● What you need to do
Extract exactly the lines from the top of the records through the line containing "s \rangle,$ \quad", and keep pictures out of the copy.

● Record excerpts

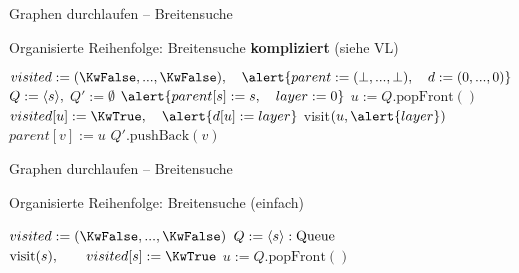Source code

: {		\begin{frame}{Graphen durchlaufen – Breitensuche}
			\vspace{-.3\baselineskip}
			\begin{exampleblock}{Organisierte Reihenfolge: Breitensuche \textbf{kompliziert} (siehe VL) }
				\begin{algorithm}[H]
					\small \vspace{-.4\baselineskip}
					 {
						$visited := (\KwFalse, ... , \KwFalse), \quad \alert{parent := (\bot, ..., \bot), \quad d := (0, ..., 0)}$\;
						$Q := \langle s \rangle,$ \quad \alert{$Q' := \emptyset$}   \;
						$\alert{parent[s] := s, \quad layer := 0}$ \;
						 {
							$u := Q.\text{popFront}()$\;
							 {
								$visited[u] := \KwTrue, \quad \alert{d[u] := layer}$ \;
								visit$(u, \alert{layer})$   \;
								 {
									\alert{$parent[v] := u$} \;
									$Q'.\text{pushBack}(v)$   \;
								} \vspace{-.2\baselineskip}
							}
							\alert{
							} \vspace{-.2\baselineskip}
						} \vspace{-.2\baselineskip}
					}
				\end{algorithm} \vspace{-.5\baselineskip}
			\end{exampleblock}
		\end{frame}
}

\begin{frame}{Graphen durchlaufen – Breitensuche}
	\vspace{-1.3\baselineskip}
	\begin{exampleblock}{Organisierte Reihenfolge: Breitensuche (einfach)}
		\begin{algorithm}[H]
			 {
				$visited := (\KwFalse, ... , \KwFalse)$\;
				$Q := \llist{s}: \|Queue|$ \;
				$\|visit|(s),\hphantom{, 0} \quad visited[s] := \KwTrue$ \;
				 {
					$u := Q.\text{popFront}()$\;
				} 
			}
		\end{algorithm} 
	\end{exampleblock}
\end{frame}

● Reply
Source code

: {		\begin{frame}{Graphen durchlaufen – Breitensuche}
			\vspace{-.3\baselineskip}
			\begin{exampleblock}{Organisierte Reihenfolge: Breitensuche \textbf{kompliziert} (siehe VL) }
				\begin{algorithm}[H]
					\small \vspace{-.4\baselineskip}
					 {
						$visited := (\KwFalse, ... , \KwFalse), \quad \alert{parent := (\bot, ..., \bot), \quad d := (0, ..., 0)}$\;
						$Q := \langle s \rangle,$ \quad \alert{$Q' := \emptyset$}   \;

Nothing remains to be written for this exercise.